WHAT YOU ARE ASKED TO DO:
Lines with the word "build" in them must be copied from the records below.

[Plain-text document sources]

○ ○ ○ ○ ○

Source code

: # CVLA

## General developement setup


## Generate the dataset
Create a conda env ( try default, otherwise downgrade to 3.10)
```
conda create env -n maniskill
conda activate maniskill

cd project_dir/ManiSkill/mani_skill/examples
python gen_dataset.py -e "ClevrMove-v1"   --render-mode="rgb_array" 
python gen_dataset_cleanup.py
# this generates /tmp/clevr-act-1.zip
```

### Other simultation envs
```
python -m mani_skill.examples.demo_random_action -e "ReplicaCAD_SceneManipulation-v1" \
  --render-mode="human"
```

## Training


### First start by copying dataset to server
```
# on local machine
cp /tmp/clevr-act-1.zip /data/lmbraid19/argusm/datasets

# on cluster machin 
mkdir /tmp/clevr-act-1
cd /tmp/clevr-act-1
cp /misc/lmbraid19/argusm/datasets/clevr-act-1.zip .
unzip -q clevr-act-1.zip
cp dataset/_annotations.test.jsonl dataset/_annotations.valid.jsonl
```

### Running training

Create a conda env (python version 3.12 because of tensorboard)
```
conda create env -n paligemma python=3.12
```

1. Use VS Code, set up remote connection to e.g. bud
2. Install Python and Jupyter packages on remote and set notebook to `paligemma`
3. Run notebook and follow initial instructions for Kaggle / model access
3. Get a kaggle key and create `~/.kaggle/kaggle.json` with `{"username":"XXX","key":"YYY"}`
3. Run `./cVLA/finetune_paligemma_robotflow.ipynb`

○ ○ ○ ○ ○

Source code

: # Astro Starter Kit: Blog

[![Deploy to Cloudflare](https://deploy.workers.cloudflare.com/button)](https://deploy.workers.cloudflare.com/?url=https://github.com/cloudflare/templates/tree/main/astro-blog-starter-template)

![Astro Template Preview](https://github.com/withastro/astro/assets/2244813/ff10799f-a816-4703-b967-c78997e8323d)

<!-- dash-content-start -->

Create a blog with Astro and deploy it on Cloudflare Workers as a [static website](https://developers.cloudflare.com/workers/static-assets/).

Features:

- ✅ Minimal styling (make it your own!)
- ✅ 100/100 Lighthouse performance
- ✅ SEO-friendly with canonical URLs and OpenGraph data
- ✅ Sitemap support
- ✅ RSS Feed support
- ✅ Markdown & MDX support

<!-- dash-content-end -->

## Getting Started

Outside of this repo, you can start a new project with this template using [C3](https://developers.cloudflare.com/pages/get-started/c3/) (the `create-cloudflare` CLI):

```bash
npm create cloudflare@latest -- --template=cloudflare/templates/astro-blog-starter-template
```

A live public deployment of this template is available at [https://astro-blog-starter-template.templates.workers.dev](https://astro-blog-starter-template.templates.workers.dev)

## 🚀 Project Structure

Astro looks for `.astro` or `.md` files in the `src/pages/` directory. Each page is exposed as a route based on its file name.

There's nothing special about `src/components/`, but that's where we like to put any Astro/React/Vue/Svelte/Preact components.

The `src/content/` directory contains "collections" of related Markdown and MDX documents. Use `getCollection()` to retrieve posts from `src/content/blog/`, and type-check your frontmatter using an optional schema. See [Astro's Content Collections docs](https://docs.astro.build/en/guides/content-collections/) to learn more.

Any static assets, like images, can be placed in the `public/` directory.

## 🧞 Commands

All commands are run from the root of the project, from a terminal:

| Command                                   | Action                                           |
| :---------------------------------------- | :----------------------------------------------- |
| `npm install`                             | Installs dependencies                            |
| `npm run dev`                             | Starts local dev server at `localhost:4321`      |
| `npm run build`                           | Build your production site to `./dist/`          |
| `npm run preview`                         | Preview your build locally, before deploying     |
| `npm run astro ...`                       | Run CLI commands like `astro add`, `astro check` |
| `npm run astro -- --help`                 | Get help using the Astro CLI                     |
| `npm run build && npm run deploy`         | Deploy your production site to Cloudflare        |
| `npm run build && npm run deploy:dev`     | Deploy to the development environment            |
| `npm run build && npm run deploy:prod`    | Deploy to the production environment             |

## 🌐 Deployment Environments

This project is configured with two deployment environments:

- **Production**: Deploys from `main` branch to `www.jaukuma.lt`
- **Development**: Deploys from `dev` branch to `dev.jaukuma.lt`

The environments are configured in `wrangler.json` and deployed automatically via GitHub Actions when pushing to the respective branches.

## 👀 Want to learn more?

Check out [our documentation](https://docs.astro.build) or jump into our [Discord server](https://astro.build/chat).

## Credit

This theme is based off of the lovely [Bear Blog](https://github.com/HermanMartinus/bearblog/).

○ ○ ○ ○ ○

SOLUTION TO THE EXERCISE:
The `src/content/` directory contains "collections" of related Markdown and MDX documents. Use `getCollection()` to retrieve posts from `src/content/blog/`, and type-check your frontmatter using an optional schema. See [Astro's Content Collections docs](https://docs.astro.build/en/guides/content-collections/) to learn more.
| `npm run build`                           | Build your production site to `./dist/`          |
| `npm run preview`                         | Preview your build locally, before deploying     |
| `npm run build && npm run deploy`         | Deploy your production site to Cloudflare        |
| `npm run build && npm run deploy:dev`     | Deploy to the development environment            |
| `npm run build && npm run deploy:prod`    | Deploy to the production environment             |
Check out [our documentation](https://docs.astro.build) or jump into our [Discord server](https://astro.build/chat).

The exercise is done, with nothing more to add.